The Holy Spirit Whom we receive in prayer is the same Spirit Who stretches the divine life of the Blessed Trinity into the world to conceive Our Lord through the consent of our Blessed Mother. He is the same Spirit who gives birth to the Church when He comes to rest on the apostles gathered in prayer on Pentecost. Both of these mysteries are present when each of us receives the gift of the Holy Spirit through prayer. Just as with Mary, the Spirit desires to conceive the Word of God in us, that we may bear his presence to the world and the Word may become flesh through our words and actions. By our common prayer here in the liturgy, we are transformed anew into the Body of Christ, ready to be sent into the world as God’s own reconciliation, forgiveness, and sacrifice for the life of the world.
This gift of the Holy Spirit, given to all who ask with faith and persistence, is the perfect answer to prayer because it draws us into the infinite creativity, delight, and joy of the Blessed Trinity himself. This is the heart of the Christian mystery; that we might come to share, through the Holy Spirit, the same intimacy of Jesus’ relationship to the Father. In this sense, all of our prayers are answered because we receive the gift that is infinitely satisfying and delightful, God himself.

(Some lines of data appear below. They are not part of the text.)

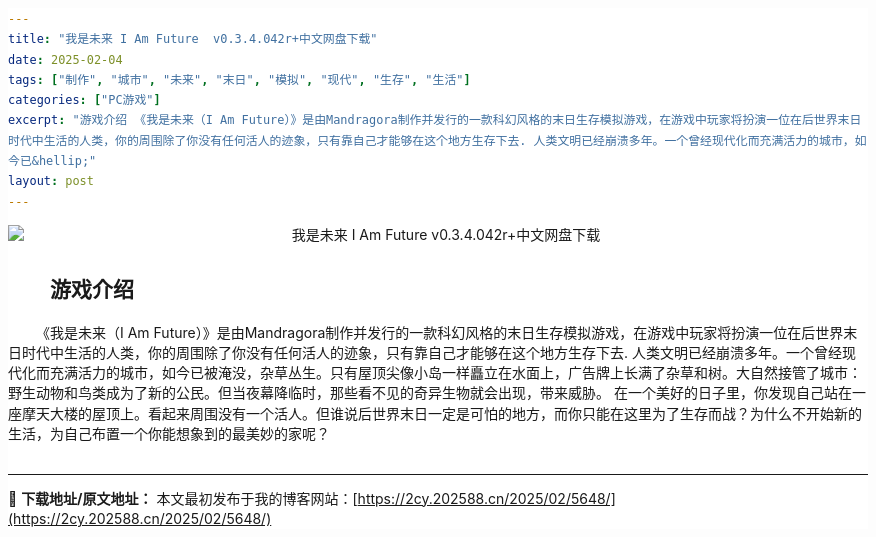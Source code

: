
 ```yaml
---
title: "我是未来 I Am Future  v0.3.4.042r+中文网盘下载"
date: 2025-02-04
tags: ["制作", "城市", "未来", "末日", "模拟", "现代", "生存", "生活"]
categories: ["PC游戏"]
excerpt: "游戏介绍 《我是未来（I Am Future）》是由Mandragora制作并发行的一款科幻风格的末日生存模拟游戏，在游戏中玩家将扮演一位在后世界末日时代中生活的人类，你的周围除了你没有任何活人的迹象，只有靠自己才能够在这个地方生存下去. 人类文明已经崩溃多年。一个曾经现代化而充满活力的城市，如今已&hellip;"
layout: post
---
```


<div>
<div></div>
<div>
<p style="text-align: center;"><img style="display: block; margin-left: auto; margin-right: auto; width: 100%; height: auto;" src="https://2cy.202588.cn/wp-content/uploads/2025/02/20250204_67a225b729cd1.webp" alt="我是未来 I Am Future v0.3.4.042r+中文网盘下载" /></p>

<h2 style="text-align: left; text-indent: 2em; white-space: normal;">游戏介绍</h2>
<p style="text-align: left; text-indent: 2em; white-space: normal;">
《我是未来（I Am Future）》是由Mandragora制作并发行的一款科幻风格的末日生存模拟游戏，在游戏中玩家将扮演一位在后世界末日时代中生活的人类，你的周围除了你没有任何活人的迹象，只有靠自己才能够在这个地方生存下去.
人类文明已经崩溃多年。一个曾经现代化而充满活力的城市，如今已被淹没，杂草丛生。只有屋顶尖像小岛一样矗立在水面上，广告牌上长满了杂草和树。大自然接管了城市：野生动物和鸟类成为了新的公民。但当夜幕降临时，那些看不见的奇异生物就会出现，带来威胁。
在一个美好的日子里，你发现自己站在一座摩天大楼的屋顶上。看起来周围没有一个活人。但谁说后世界末日一定是可怕的地方，而你只能在这里为了生存而战？为什么不开始新的生活，为自己布置一个你能想象到的最美妙的家呢？</p>

<h2 style="text-align: left; text-indent: 2em; white-space: normal;"></h2>
</div>
</div>

---
📖 **下载地址/原文地址：** 本文最初发布于我的博客网站：[https://2cy.202588.cn/2025/02/5648/](https://2cy.202588.cn/2025/02/5648/)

This is not an easy gift, however. To be conceived as the Body of Christ in the world also means accepting the Cross. To consent to become the Body of Christ here at Mass is also to consent to the Cross that the Body of Christ carries. The Cross is God’s answer to the suffering we have brought upon this world with our sins: not to magically fix the world, but to show us a way through its suffering to new life. Taking up our Cross means refusing to pass evil on, rejecting revenge and refusing to participate in this world’s cycles of violence. Jesus’ life and death assure us that those who accept the Cross in this way participate in God’s work of renovating the world through the divine life poured out into our humanity in Christ. The mystery of this renovation of our humanity is what we call the Resurrection.
Let us surrender today to the gift which God is (literally) dying to give us, the Holy Spirit. By this Gift we are drawn into the divine life of the Blessed Trinity, and are made sharers in the salvation that Jesus Christ has accomplished for the world.